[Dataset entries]
►
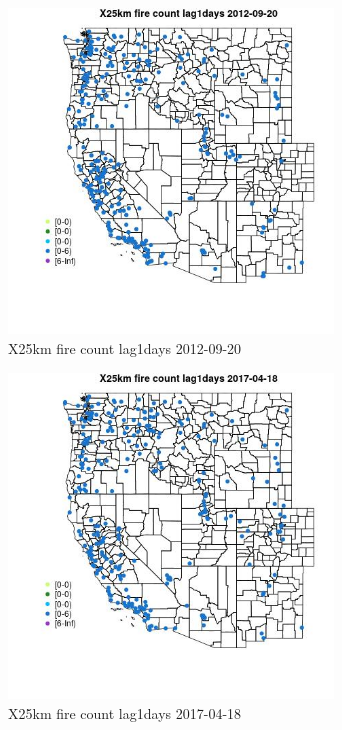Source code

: \begin{figure} 
\centering  
\includegraphics[width=0.77\textwidth]{Code_Outputs/Report_ML_input_PM25_Step4_part_e_de_duplicated_aves_compiled_2019-05-14wNAs_MapObsX25km_fire_count_lag1days2012-09-20.jpg} 
\caption{\label{fig:Report_ML_input_PM25_Step4_part_e_de_duplicated_aves_compiled_2019-05-14wNAsMapObsX25km_fire_count_lag1days2012-09-20}X25km fire count lag1days 2012-09-20} 
\end{figure} 
 

\clearpage 

\begin{figure} 
\centering  
\includegraphics[width=0.77\textwidth]{Code_Outputs/Report_ML_input_PM25_Step4_part_e_de_duplicated_aves_compiled_2019-05-14wNAs_MapObsX25km_fire_count_lag1days2017-04-18.jpg} 
\caption{\label{fig:Report_ML_input_PM25_Step4_part_e_de_duplicated_aves_compiled_2019-05-14wNAsMapObsX25km_fire_count_lag1days2017-04-18}X25km fire count lag1days 2017-04-18} 
\end{figure}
◄
THE PROBLEM
An exact retyping of each record, with no pictures, is the answer required.

ANSWER SPACE
Source code

: \begin{figure} 
\centering  
\includegraphics[width=0.77\textwidth]{Code_Outputs/Report_ML_input_PM25_Step4_part_e_de_duplicated_aves_compiled_2019-05-14wNAs_MapObsX25km_fire_count_lag1days2012-09-20.jpg} 
\caption{\label{fig:Report_ML_input_PM25_Step4_part_e_de_duplicated_aves_compiled_2019-05-14wNAsMapObsX25km_fire_count_lag1days2012-09-20}X25km fire count lag1days 2012-09-20} 
\end{figure} 
 

\clearpage 

\begin{figure} 
\centering  
\includegraphics[width=0.77\textwidth]{Code_Outputs/Report_ML_input_PM25_Step4_part_e_de_duplicated_aves_compiled_2019-05-14wNAs_MapObsX25km_fire_count_lag1days2017-04-18.jpg} 
\caption{\label{fig:Report_ML_input_PM25_Step4_part_e_de_duplicated_aves_compiled_2019-05-14wNAsMapObsX25km_fire_count_lag1days2017-04-18}X25km fire count lag1days 2017-04-18} 
\end{figure}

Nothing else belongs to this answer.